The berries have been used in the manufacturing of ink and dye.
The plant can grow to a height if 10' (see final paragraph).
The common name, poke, comes from a Native American word "pocan." This was the name for any plant that yielded a red dye.
The plant, native to the Americas, East Asia and New Zealand, goes by many English common names including poke sallet, pokebush, pokeroot, and pokeberry.
Many of us had ancestors who ate the leaves. Hopefully they ate the young leaves. Some of us may have eaten some along with dandelion greens. One can actually purchase canned Poke Salat Greens. These are young leaves.
The roots, berries, seeds and the mature stems and leaves of pokeweed are poisonous. The poisons found in pokeweed are Triterpenoid saponina, an alkaloid phytolaccine, phytolaccin, and histamines. We can also find fatty oil, resin, sugars, antiviral protefin, tannin, lectins, and formic acid.
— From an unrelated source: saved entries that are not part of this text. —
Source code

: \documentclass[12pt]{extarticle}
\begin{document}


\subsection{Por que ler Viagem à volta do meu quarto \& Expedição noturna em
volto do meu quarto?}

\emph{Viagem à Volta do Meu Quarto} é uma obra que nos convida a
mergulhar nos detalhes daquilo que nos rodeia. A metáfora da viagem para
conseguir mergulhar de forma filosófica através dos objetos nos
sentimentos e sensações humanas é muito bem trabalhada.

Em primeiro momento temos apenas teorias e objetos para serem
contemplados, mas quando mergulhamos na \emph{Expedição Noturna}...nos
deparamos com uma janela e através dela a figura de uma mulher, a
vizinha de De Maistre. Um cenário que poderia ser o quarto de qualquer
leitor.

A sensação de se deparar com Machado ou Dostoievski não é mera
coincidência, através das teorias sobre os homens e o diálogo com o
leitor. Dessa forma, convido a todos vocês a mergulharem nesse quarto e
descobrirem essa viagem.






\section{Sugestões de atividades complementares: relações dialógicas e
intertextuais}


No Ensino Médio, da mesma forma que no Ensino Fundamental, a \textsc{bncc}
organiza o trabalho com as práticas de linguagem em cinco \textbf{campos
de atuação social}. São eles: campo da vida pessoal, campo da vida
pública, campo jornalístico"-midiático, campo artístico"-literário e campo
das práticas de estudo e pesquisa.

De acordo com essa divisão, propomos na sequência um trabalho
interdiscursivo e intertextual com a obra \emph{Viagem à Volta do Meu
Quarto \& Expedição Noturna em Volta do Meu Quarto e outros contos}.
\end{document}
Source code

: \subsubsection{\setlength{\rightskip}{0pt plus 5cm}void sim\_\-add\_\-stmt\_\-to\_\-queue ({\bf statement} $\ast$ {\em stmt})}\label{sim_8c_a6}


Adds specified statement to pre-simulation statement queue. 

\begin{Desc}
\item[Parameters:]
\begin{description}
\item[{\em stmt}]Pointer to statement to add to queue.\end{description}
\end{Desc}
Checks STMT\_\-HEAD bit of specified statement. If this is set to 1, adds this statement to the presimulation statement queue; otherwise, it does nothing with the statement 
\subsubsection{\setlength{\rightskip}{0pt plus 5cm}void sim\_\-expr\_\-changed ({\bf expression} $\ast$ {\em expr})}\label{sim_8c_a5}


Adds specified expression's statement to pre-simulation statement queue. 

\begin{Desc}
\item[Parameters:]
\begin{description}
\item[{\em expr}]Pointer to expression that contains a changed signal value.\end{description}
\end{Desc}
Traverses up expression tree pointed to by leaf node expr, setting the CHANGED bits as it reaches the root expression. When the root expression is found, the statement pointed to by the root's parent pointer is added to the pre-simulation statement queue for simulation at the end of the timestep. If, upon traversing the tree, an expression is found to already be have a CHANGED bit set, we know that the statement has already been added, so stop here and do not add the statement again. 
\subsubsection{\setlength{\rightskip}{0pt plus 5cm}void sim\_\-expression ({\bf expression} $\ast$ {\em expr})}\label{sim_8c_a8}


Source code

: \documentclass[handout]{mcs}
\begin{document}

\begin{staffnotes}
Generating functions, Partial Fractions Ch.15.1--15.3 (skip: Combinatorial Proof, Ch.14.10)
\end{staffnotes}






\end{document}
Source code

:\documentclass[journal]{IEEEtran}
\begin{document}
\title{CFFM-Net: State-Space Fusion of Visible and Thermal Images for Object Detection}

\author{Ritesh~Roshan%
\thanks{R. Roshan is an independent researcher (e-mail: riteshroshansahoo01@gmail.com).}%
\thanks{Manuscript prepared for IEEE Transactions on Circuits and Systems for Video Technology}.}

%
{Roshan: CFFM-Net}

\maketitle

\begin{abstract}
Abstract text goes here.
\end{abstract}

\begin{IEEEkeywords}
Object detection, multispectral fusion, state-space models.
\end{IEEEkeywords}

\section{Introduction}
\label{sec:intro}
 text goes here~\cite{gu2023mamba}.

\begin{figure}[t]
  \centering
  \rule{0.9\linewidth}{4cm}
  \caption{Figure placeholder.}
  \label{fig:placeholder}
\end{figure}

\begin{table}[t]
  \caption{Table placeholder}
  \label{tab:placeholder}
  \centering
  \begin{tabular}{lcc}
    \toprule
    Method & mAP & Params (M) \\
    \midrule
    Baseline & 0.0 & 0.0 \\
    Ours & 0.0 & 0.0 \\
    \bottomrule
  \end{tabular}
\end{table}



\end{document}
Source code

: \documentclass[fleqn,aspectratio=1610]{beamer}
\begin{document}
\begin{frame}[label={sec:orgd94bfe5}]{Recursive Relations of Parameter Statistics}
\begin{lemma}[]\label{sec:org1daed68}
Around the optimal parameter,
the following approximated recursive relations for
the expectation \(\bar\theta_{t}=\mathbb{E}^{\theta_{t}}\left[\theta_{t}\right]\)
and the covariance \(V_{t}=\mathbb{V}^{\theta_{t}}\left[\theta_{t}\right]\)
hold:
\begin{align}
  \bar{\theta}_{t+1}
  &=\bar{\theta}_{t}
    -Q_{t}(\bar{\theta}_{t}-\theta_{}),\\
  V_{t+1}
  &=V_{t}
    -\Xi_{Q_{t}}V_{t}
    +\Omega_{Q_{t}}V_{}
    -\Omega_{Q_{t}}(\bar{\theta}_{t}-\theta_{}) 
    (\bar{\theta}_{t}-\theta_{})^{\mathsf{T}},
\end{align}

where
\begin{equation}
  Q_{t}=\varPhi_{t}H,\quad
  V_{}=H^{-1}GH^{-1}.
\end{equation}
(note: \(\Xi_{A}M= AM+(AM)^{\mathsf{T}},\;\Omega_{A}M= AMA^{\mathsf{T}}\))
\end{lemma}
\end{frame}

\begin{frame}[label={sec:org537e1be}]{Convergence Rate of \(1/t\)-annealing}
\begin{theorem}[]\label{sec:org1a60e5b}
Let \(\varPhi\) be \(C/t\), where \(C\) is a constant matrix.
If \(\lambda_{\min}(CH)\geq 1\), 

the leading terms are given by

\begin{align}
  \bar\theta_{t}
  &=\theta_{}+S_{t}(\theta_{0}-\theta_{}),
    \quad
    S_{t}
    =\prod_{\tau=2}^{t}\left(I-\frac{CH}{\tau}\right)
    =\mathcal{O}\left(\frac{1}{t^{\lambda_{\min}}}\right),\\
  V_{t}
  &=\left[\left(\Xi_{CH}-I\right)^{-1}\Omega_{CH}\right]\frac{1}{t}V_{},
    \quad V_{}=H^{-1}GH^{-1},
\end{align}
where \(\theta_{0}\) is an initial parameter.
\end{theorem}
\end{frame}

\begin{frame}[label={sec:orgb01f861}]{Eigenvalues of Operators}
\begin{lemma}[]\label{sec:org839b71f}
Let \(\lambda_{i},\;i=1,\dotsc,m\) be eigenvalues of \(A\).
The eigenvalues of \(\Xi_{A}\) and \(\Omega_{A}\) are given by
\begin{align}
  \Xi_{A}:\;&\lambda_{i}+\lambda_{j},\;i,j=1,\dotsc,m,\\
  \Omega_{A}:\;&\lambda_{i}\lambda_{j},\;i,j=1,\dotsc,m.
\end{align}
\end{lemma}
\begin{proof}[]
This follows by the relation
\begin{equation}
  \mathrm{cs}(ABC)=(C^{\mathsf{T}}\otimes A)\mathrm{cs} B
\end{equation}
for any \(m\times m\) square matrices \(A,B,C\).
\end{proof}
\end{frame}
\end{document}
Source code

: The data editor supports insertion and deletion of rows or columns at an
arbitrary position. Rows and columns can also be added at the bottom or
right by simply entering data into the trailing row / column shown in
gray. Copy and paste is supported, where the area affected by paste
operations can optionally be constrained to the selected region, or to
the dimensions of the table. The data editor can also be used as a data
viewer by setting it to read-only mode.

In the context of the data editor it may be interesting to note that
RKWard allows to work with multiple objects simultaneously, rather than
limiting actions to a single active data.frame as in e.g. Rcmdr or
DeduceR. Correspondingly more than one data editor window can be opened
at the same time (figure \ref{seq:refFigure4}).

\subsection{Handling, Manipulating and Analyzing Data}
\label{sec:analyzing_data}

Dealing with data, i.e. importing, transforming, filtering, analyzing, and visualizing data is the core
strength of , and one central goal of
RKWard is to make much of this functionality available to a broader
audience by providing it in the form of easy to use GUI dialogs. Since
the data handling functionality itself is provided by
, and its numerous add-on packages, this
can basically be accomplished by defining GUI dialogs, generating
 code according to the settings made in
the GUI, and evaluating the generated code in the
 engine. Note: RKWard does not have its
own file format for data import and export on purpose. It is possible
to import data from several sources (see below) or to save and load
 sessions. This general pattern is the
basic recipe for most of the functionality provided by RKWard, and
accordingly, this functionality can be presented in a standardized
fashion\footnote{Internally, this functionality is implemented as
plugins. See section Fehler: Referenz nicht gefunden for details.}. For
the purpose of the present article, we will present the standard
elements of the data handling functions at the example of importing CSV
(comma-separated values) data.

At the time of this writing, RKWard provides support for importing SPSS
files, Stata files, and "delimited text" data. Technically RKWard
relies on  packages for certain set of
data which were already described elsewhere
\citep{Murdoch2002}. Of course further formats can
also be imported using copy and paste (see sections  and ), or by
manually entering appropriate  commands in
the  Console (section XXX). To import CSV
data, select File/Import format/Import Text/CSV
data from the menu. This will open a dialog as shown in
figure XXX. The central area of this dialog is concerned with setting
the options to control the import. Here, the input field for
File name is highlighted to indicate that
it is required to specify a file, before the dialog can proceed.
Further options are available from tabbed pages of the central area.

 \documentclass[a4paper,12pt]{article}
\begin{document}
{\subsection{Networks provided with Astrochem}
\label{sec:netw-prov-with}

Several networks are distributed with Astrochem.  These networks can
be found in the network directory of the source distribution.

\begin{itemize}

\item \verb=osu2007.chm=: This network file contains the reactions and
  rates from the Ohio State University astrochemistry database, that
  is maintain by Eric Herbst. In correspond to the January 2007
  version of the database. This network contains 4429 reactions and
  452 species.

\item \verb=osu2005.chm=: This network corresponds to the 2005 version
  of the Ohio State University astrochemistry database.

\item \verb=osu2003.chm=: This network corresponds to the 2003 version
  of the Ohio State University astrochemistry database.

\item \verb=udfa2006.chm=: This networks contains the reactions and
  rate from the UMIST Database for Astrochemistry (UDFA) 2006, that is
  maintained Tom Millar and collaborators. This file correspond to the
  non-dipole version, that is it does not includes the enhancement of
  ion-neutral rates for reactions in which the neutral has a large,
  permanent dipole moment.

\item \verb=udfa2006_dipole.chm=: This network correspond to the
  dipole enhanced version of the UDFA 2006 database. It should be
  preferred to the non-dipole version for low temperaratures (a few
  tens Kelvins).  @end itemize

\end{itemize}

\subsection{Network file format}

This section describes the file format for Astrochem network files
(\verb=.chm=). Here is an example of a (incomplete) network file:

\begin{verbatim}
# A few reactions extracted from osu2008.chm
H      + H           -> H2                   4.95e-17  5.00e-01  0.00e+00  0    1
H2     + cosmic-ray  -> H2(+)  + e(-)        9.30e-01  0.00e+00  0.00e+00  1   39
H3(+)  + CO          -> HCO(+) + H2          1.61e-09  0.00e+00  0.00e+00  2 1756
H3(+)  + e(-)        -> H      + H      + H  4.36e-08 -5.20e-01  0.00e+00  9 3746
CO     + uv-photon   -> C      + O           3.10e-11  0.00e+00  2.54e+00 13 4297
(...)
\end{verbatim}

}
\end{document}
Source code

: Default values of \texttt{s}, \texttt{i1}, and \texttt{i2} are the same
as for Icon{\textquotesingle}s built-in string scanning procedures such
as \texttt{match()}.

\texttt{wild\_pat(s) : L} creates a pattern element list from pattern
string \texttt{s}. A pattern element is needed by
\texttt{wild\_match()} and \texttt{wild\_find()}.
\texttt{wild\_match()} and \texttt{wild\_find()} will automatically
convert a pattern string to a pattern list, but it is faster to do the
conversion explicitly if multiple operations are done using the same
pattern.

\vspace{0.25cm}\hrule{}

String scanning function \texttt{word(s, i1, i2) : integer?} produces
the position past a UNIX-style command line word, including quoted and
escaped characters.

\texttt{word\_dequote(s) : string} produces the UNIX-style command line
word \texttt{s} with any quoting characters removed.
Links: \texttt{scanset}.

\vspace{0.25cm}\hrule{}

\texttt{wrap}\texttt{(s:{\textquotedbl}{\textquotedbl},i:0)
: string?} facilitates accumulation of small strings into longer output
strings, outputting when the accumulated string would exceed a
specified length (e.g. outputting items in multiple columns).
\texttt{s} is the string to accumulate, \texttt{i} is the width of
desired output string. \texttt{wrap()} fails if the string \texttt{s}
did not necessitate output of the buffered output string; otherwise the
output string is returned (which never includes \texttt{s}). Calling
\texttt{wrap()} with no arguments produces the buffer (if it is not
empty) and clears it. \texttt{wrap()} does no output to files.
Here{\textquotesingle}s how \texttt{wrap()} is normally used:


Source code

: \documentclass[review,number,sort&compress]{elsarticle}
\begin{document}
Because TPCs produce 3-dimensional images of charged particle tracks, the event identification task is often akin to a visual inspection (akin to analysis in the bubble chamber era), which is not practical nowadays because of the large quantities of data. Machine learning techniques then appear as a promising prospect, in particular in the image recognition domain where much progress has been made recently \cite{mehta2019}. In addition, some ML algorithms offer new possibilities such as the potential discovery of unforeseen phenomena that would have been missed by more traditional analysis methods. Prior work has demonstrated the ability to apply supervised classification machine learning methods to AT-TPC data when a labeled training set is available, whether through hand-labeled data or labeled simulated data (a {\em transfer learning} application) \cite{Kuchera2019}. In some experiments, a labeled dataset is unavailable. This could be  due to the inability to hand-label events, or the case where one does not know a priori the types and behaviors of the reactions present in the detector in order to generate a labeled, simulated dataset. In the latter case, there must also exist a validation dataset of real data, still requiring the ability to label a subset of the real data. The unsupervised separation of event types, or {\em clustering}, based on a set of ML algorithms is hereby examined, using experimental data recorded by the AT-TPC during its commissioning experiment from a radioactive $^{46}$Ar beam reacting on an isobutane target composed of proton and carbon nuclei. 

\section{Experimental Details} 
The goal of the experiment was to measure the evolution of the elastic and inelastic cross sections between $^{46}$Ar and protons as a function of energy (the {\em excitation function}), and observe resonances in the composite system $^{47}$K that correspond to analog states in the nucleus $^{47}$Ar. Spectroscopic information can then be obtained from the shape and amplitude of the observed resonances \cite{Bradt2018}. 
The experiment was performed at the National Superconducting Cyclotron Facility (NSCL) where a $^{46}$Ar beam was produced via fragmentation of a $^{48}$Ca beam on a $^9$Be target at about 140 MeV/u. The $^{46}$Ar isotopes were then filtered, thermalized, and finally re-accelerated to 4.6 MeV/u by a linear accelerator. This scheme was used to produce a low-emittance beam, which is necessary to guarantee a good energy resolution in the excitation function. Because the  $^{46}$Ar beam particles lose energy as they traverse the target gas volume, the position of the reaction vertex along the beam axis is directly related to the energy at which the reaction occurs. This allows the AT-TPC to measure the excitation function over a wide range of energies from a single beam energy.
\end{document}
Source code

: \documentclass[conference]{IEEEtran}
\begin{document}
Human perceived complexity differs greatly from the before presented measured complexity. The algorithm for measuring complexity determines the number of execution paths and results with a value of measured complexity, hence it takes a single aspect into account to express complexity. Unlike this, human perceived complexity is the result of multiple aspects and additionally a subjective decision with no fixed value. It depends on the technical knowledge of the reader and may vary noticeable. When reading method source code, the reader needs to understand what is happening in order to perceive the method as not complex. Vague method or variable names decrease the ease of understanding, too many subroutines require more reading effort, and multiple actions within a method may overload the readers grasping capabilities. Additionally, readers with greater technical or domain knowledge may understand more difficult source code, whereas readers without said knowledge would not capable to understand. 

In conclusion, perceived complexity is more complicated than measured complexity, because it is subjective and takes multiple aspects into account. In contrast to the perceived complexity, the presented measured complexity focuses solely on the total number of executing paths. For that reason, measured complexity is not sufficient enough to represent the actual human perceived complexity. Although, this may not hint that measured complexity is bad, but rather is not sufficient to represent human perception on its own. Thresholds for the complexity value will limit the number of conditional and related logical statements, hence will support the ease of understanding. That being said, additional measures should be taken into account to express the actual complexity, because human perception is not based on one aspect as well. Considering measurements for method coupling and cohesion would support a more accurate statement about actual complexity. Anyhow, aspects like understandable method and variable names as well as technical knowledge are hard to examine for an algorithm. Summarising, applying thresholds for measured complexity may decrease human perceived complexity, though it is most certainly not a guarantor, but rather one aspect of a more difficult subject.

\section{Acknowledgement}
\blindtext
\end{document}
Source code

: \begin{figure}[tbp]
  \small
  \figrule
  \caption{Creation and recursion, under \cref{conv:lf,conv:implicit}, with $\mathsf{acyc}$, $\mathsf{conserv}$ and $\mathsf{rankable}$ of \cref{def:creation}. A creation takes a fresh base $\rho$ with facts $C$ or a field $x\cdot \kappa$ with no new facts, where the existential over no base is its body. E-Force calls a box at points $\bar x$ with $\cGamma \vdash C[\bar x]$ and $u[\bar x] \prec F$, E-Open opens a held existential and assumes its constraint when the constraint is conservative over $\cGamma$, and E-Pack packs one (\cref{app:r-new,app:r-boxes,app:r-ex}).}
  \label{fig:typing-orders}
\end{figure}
All this makes us salivate and ready to eat poke salet.
It is true that many persons of the past ate polk weed after boiling the leaves and, sometimes the shoots. They would boil it in salt water, rinse it, and then boil it in clear water.The boiling removed many of the toxins but not all of them. Eating "improperly prepared" pokeweed can cause vomiting, diarrhea, nausea, cramps of the abdomen, blurred vision, headaches, dermatitis, dizziness, and weakness. Other more serious conditions can follow. It would be best to eat spinach and not take chances.
Pokeweed roots, "properly treated," have been used for achy joints and muscles, and swelling of the throat, nose and chest and many other health concerns.
Romans loved to sprinkle salt to their greens to enhance the flavor. Latin for salt is "sal." This is where we get the word SALad. Roman soldiers were occasionally payed with salt. Therefore we have our word SALary.
You say that you want more pokeweed trivia to share with others?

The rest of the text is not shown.